⟨

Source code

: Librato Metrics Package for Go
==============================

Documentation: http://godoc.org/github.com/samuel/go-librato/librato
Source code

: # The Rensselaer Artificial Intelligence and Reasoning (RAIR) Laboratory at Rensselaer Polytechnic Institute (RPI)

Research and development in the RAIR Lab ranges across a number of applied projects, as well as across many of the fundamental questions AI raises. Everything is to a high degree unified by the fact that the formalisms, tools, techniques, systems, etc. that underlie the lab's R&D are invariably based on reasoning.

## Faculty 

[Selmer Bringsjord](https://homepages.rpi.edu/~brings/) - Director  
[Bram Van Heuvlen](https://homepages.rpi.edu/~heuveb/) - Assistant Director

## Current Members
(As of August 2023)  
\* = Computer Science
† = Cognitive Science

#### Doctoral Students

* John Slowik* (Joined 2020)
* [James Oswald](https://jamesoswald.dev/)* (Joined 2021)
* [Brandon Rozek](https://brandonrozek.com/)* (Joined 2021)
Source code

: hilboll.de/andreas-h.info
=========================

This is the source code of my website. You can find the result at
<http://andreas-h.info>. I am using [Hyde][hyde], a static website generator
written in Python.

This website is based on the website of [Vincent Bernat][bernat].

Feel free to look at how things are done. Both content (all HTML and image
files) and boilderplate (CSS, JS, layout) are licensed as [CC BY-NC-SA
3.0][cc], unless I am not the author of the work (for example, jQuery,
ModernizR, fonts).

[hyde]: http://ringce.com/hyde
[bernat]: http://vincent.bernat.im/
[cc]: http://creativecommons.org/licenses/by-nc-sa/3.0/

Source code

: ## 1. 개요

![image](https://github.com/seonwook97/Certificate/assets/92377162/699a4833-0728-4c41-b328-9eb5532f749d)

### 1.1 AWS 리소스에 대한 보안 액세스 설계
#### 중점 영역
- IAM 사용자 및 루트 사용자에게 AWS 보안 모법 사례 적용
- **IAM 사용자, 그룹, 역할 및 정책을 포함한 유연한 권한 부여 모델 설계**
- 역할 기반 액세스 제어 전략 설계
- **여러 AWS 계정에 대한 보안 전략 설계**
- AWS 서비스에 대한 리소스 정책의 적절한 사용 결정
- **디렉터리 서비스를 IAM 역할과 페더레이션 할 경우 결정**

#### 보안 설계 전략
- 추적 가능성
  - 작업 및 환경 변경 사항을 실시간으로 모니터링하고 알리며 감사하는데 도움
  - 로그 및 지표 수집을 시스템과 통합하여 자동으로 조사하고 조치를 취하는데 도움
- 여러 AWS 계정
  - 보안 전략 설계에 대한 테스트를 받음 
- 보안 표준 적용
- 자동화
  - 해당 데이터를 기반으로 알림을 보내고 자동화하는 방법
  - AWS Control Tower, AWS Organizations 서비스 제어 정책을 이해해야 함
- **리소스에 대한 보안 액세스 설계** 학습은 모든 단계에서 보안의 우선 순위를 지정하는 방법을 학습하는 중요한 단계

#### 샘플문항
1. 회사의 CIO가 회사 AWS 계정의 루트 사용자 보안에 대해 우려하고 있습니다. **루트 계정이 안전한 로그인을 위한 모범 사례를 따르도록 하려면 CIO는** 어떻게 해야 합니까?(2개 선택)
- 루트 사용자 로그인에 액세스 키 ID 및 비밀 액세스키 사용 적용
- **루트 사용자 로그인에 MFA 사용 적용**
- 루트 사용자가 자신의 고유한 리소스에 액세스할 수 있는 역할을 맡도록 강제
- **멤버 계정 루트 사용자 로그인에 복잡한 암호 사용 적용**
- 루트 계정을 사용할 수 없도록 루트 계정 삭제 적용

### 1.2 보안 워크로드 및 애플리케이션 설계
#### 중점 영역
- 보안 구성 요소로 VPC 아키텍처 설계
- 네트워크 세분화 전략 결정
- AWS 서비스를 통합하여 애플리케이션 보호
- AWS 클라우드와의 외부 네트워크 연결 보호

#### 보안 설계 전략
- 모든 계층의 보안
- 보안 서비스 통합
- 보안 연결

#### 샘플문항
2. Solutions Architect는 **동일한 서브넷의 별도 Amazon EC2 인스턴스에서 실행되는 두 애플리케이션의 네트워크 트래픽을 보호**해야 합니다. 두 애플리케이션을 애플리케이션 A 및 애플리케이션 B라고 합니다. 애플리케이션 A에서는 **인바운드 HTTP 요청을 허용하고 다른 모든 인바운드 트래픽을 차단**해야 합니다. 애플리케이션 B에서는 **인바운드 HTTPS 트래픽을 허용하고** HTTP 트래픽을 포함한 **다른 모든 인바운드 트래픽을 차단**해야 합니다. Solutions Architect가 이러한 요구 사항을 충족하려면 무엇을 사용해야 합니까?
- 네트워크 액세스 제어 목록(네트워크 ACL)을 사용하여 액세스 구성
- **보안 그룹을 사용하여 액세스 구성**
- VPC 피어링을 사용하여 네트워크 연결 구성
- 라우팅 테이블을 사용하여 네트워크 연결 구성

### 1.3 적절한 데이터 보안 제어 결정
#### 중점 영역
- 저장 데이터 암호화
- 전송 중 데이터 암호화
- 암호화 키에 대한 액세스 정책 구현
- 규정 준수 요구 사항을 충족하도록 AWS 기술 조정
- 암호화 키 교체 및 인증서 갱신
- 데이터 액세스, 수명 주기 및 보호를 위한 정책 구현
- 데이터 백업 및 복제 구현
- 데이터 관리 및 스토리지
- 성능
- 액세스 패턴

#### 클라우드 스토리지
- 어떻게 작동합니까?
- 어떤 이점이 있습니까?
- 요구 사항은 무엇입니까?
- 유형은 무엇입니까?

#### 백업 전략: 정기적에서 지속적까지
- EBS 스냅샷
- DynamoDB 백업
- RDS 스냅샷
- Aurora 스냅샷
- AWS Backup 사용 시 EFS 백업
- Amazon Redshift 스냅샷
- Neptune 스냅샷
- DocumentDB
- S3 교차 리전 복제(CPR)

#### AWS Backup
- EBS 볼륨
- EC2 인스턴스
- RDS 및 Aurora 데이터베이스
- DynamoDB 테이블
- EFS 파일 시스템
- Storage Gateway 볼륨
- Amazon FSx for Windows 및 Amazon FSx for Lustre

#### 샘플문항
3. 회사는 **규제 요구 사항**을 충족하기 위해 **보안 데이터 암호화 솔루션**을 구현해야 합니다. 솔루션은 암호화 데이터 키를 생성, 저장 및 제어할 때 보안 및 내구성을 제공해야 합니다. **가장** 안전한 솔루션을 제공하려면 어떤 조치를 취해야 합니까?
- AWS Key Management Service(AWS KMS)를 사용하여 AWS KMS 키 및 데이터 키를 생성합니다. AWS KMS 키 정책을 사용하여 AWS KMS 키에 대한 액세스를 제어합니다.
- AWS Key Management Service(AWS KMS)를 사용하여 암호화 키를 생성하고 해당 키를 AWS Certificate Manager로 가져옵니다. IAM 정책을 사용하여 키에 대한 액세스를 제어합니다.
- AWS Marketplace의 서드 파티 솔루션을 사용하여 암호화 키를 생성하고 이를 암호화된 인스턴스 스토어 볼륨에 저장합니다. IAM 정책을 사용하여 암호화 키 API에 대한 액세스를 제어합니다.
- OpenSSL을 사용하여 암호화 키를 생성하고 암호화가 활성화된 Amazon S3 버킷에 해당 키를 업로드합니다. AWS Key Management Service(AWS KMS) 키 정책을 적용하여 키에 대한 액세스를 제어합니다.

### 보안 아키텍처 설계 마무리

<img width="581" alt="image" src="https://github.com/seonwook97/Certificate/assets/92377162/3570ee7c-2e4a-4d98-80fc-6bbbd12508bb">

⟩

What is needed is an exact restatement of every record above.

§ Task output:
Source code

: Librato Metrics Package for Go
==============================

Documentation: http://godoc.org/github.com/samuel/go-librato/librato
Source code

: # The Rensselaer Artificial Intelligence and Reasoning (RAIR) Laboratory at Rensselaer Polytechnic Institute (RPI)

Research and development in the RAIR Lab ranges across a number of applied projects, as well as across many of the fundamental questions AI raises. Everything is to a high degree unified by the fact that the formalisms, tools, techniques, systems, etc. that underlie the lab's R&D are invariably based on reasoning.

## Faculty 

[Selmer Bringsjord](https://homepages.rpi.edu/~brings/) - Director  
[Bram Van Heuvlen](https://homepages.rpi.edu/~heuveb/) - Assistant Director

## Current Members
(As of August 2023)  
\* = Computer Science
† = Cognitive Science

#### Doctoral Students

* John Slowik* (Joined 2020)
* [James Oswald](https://jamesoswald.dev/)* (Joined 2021)
* [Brandon Rozek](https://brandonrozek.com/)* (Joined 2021)
Source code

: hilboll.de/andreas-h.info
=========================

This is the source code of my website. You can find the result at
<http://andreas-h.info>. I am using [Hyde][hyde], a static website generator
written in Python.

This website is based on the website of [Vincent Bernat][bernat].

Feel free to look at how things are done. Both content (all HTML and image
files) and boilderplate (CSS, JS, layout) are licensed as [CC BY-NC-SA
3.0][cc], unless I am not the author of the work (for example, jQuery,
ModernizR, fonts).

[hyde]: http://ringce.com/hyde
[bernat]: http://vincent.bernat.im/
[cc]: http://creativecommons.org/licenses/by-nc-sa/3.0/

Source code

: ## 1. 개요

![image](https://github.com/seonwook97/Certificate/assets/92377162/699a4833-0728-4c41-b328-9eb5532f749d)

### 1.1 AWS 리소스에 대한 보안 액세스 설계
#### 중점 영역
- IAM 사용자 및 루트 사용자에게 AWS 보안 모법 사례 적용
- **IAM 사용자, 그룹, 역할 및 정책을 포함한 유연한 권한 부여 모델 설계**
- 역할 기반 액세스 제어 전략 설계
- **여러 AWS 계정에 대한 보안 전략 설계**
- AWS 서비스에 대한 리소스 정책의 적절한 사용 결정
- **디렉터리 서비스를 IAM 역할과 페더레이션 할 경우 결정**

#### 보안 설계 전략
- 추적 가능성
  - 작업 및 환경 변경 사항을 실시간으로 모니터링하고 알리며 감사하는데 도움
  - 로그 및 지표 수집을 시스템과 통합하여 자동으로 조사하고 조치를 취하는데 도움
- 여러 AWS 계정
  - 보안 전략 설계에 대한 테스트를 받음 
- 보안 표준 적용
- 자동화
  - 해당 데이터를 기반으로 알림을 보내고 자동화하는 방법
  - AWS Control Tower, AWS Organizations 서비스 제어 정책을 이해해야 함
- **리소스에 대한 보안 액세스 설계** 학습은 모든 단계에서 보안의 우선 순위를 지정하는 방법을 학습하는 중요한 단계

#### 샘플문항
1. 회사의 CIO가 회사 AWS 계정의 루트 사용자 보안에 대해 우려하고 있습니다. **루트 계정이 안전한 로그인을 위한 모범 사례를 따르도록 하려면 CIO는** 어떻게 해야 합니까?(2개 선택)
- 루트 사용자 로그인에 액세스 키 ID 및 비밀 액세스키 사용 적용
- **루트 사용자 로그인에 MFA 사용 적용**
- 루트 사용자가 자신의 고유한 리소스에 액세스할 수 있는 역할을 맡도록 강제
- **멤버 계정 루트 사용자 로그인에 복잡한 암호 사용 적용**
- 루트 계정을 사용할 수 없도록 루트 계정 삭제 적용

### 1.2 보안 워크로드 및 애플리케이션 설계
#### 중점 영역
- 보안 구성 요소로 VPC 아키텍처 설계
- 네트워크 세분화 전략 결정
- AWS 서비스를 통합하여 애플리케이션 보호
- AWS 클라우드와의 외부 네트워크 연결 보호

#### 보안 설계 전략
- 모든 계층의 보안
- 보안 서비스 통합
- 보안 연결

#### 샘플문항
2. Solutions Architect는 **동일한 서브넷의 별도 Amazon EC2 인스턴스에서 실행되는 두 애플리케이션의 네트워크 트래픽을 보호**해야 합니다. 두 애플리케이션을 애플리케이션 A 및 애플리케이션 B라고 합니다. 애플리케이션 A에서는 **인바운드 HTTP 요청을 허용하고 다른 모든 인바운드 트래픽을 차단**해야 합니다. 애플리케이션 B에서는 **인바운드 HTTPS 트래픽을 허용하고** HTTP 트래픽을 포함한 **다른 모든 인바운드 트래픽을 차단**해야 합니다. Solutions Architect가 이러한 요구 사항을 충족하려면 무엇을 사용해야 합니까?
- 네트워크 액세스 제어 목록(네트워크 ACL)을 사용하여 액세스 구성
- **보안 그룹을 사용하여 액세스 구성**
- VPC 피어링을 사용하여 네트워크 연결 구성
- 라우팅 테이블을 사용하여 네트워크 연결 구성

### 1.3 적절한 데이터 보안 제어 결정
#### 중점 영역
- 저장 데이터 암호화
- 전송 중 데이터 암호화
- 암호화 키에 대한 액세스 정책 구현
- 규정 준수 요구 사항을 충족하도록 AWS 기술 조정
- 암호화 키 교체 및 인증서 갱신
- 데이터 액세스, 수명 주기 및 보호를 위한 정책 구현
- 데이터 백업 및 복제 구현
- 데이터 관리 및 스토리지
- 성능
- 액세스 패턴

#### 클라우드 스토리지
- 어떻게 작동합니까?
- 어떤 이점이 있습니까?
- 요구 사항은 무엇입니까?
- 유형은 무엇입니까?

#### 백업 전략: 정기적에서 지속적까지
- EBS 스냅샷
- DynamoDB 백업
- RDS 스냅샷
- Aurora 스냅샷
- AWS Backup 사용 시 EFS 백업
- Amazon Redshift 스냅샷
- Neptune 스냅샷
- DocumentDB
- S3 교차 리전 복제(CPR)

#### AWS Backup
- EBS 볼륨
- EC2 인스턴스
- RDS 및 Aurora 데이터베이스
- DynamoDB 테이블
- EFS 파일 시스템
- Storage Gateway 볼륨
- Amazon FSx for Windows 및 Amazon FSx for Lustre

#### 샘플문항
3. 회사는 **규제 요구 사항**을 충족하기 위해 **보안 데이터 암호화 솔루션**을 구현해야 합니다. 솔루션은 암호화 데이터 키를 생성, 저장 및 제어할 때 보안 및 내구성을 제공해야 합니다. **가장** 안전한 솔루션을 제공하려면 어떤 조치를 취해야 합니까?
- AWS Key Management Service(AWS KMS)를 사용하여 AWS KMS 키 및 데이터 키를 생성합니다. AWS KMS 키 정책을 사용하여 AWS KMS 키에 대한 액세스를 제어합니다.
- AWS Key Management Service(AWS KMS)를 사용하여 암호화 키를 생성하고 해당 키를 AWS Certificate Manager로 가져옵니다. IAM 정책을 사용하여 키에 대한 액세스를 제어합니다.
- AWS Marketplace의 서드 파티 솔루션을 사용하여 암호화 키를 생성하고 이를 암호화된 인스턴스 스토어 볼륨에 저장합니다. IAM 정책을 사용하여 암호화 키 API에 대한 액세스를 제어합니다.
- OpenSSL을 사용하여 암호화 키를 생성하고 암호화가 활성화된 Amazon S3 버킷에 해당 키를 업로드합니다. AWS Key Management Service(AWS KMS) 키 정책을 적용하여 키에 대한 액세스를 제어합니다.

### 보안 아키텍처 설계 마무리

<img width="581" alt="image" src="https://github.com/seonwook97/Certificate/assets/92377162/3570ee7c-2e4a-4d98-80fc-6bbbd12508bb">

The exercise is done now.